------ Dataset entries ------

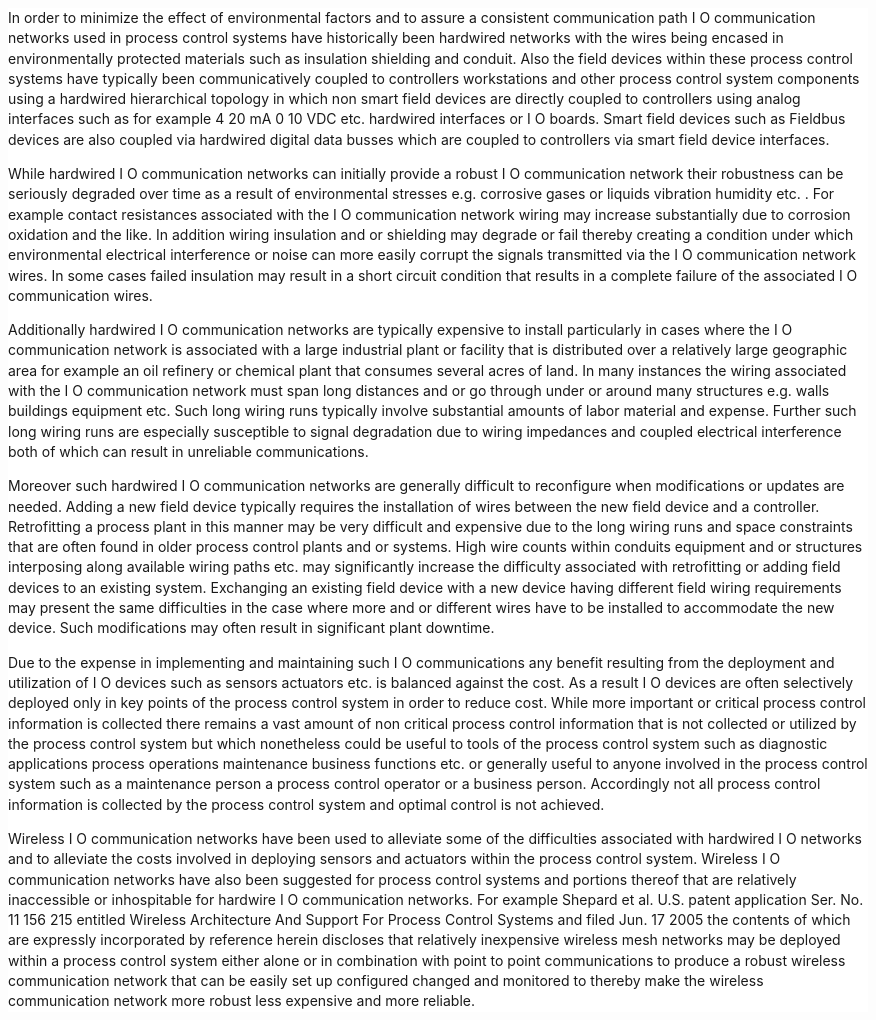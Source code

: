 In order to minimize the effect of environmental factors and to assure a consistent communication path I O communication networks used in process control systems have historically been hardwired networks with the wires being encased in environmentally protected materials such as insulation shielding and conduit. Also the field devices within these process control systems have typically been communicatively coupled to controllers workstations and other process control system components using a hardwired hierarchical topology in which non smart field devices are directly coupled to controllers using analog interfaces such as for example 4 20 mA 0 10 VDC etc. hardwired interfaces or I O boards. Smart field devices such as Fieldbus devices are also coupled via hardwired digital data busses which are coupled to controllers via smart field device interfaces.

While hardwired I O communication networks can initially provide a robust I O communication network their robustness can be seriously degraded over time as a result of environmental stresses e.g. corrosive gases or liquids vibration humidity etc. . For example contact resistances associated with the I O communication network wiring may increase substantially due to corrosion oxidation and the like. In addition wiring insulation and or shielding may degrade or fail thereby creating a condition under which environmental electrical interference or noise can more easily corrupt the signals transmitted via the I O communication network wires. In some cases failed insulation may result in a short circuit condition that results in a complete failure of the associated I O communication wires.

Additionally hardwired I O communication networks are typically expensive to install particularly in cases where the I O communication network is associated with a large industrial plant or facility that is distributed over a relatively large geographic area for example an oil refinery or chemical plant that consumes several acres of land. In many instances the wiring associated with the I O communication network must span long distances and or go through under or around many structures e.g. walls buildings equipment etc. Such long wiring runs typically involve substantial amounts of labor material and expense. Further such long wiring runs are especially susceptible to signal degradation due to wiring impedances and coupled electrical interference both of which can result in unreliable communications.

Moreover such hardwired I O communication networks are generally difficult to reconfigure when modifications or updates are needed. Adding a new field device typically requires the installation of wires between the new field device and a controller. Retrofitting a process plant in this manner may be very difficult and expensive due to the long wiring runs and space constraints that are often found in older process control plants and or systems. High wire counts within conduits equipment and or structures interposing along available wiring paths etc. may significantly increase the difficulty associated with retrofitting or adding field devices to an existing system. Exchanging an existing field device with a new device having different field wiring requirements may present the same difficulties in the case where more and or different wires have to be installed to accommodate the new device. Such modifications may often result in significant plant downtime.

Due to the expense in implementing and maintaining such I O communications any benefit resulting from the deployment and utilization of I O devices such as sensors actuators etc. is balanced against the cost. As a result I O devices are often selectively deployed only in key points of the process control system in order to reduce cost. While more important or critical process control information is collected there remains a vast amount of non critical process control information that is not collected or utilized by the process control system but which nonetheless could be useful to tools of the process control system such as diagnostic applications process operations maintenance business functions etc. or generally useful to anyone involved in the process control system such as a maintenance person a process control operator or a business person. Accordingly not all process control information is collected by the process control system and optimal control is not achieved.

Wireless I O communication networks have been used to alleviate some of the difficulties associated with hardwired I O networks and to alleviate the costs involved in deploying sensors and actuators within the process control system. Wireless I O communication networks have also been suggested for process control systems and portions thereof that are relatively inaccessible or inhospitable for hardwire I O communication networks. For example Shepard et al. U.S. patent application Ser. No. 11 156 215 entitled Wireless Architecture And Support For Process Control Systems and filed Jun. 17 2005 the contents of which are expressly incorporated by reference herein discloses that relatively inexpensive wireless mesh networks may be deployed within a process control system either alone or in combination with point to point communications to produce a robust wireless communication network that can be easily set up configured changed and monitored to thereby make the wireless communication network more robust less expensive and more reliable.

------

Directions for this task: Look through the listing above and copy each line where the string "increase" occurs.

Your solution:
While hardwired I O communication networks can initially provide a robust I O communication network their robustness can be seriously degraded over time as a result of environmental stresses e.g. corrosive gases or liquids vibration humidity etc. . For example contact resistances associated with the I O communication network wiring may increase substantially due to corrosion oxidation and the like. In addition wiring insulation and or shielding may degrade or fail thereby creating a condition under which environmental electrical interference or noise can more easily corrupt the signals transmitted via the I O communication network wires. In some cases failed insulation may result in a short circuit condition that results in a complete failure of the associated I O communication wires.
Moreover such hardwired I O communication networks are generally difficult to reconfigure when modifications or updates are needed. Adding a new field device typically requires the installation of wires between the new field device and a controller. Retrofitting a process plant in this manner may be very difficult and expensive due to the long wiring runs and space constraints that are often found in older process control plants and or systems. High wire counts within conduits equipment and or structures interposing along available wiring paths etc. may significantly increase the difficulty associated with retrofitting or adding field devices to an existing system. Exchanging an existing field device with a new device having different field wiring requirements may present the same difficulties in the case where more and or different wires have to be installed to accommodate the new device. Such modifications may often result in significant plant downtime.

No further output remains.